(MATERIAL PROVIDED begins)

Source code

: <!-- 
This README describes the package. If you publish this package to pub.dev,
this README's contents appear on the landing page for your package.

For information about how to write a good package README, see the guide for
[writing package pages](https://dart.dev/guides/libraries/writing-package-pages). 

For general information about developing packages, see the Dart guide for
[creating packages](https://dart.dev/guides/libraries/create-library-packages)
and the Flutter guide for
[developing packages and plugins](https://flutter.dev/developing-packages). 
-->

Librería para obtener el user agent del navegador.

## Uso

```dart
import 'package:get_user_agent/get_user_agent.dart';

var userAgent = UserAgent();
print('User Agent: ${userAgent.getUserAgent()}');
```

(MATERIAL PROVIDED ends)

* WHAT YOU SHOULD DO:
If a line of the data contains "libraries", copy it out.

* THE COMPLETED TASK:
[writing package pages](https://dart.dev/guides/libraries/writing-package-pages). 
[creating packages](https://dart.dev/guides/libraries/create-library-packages)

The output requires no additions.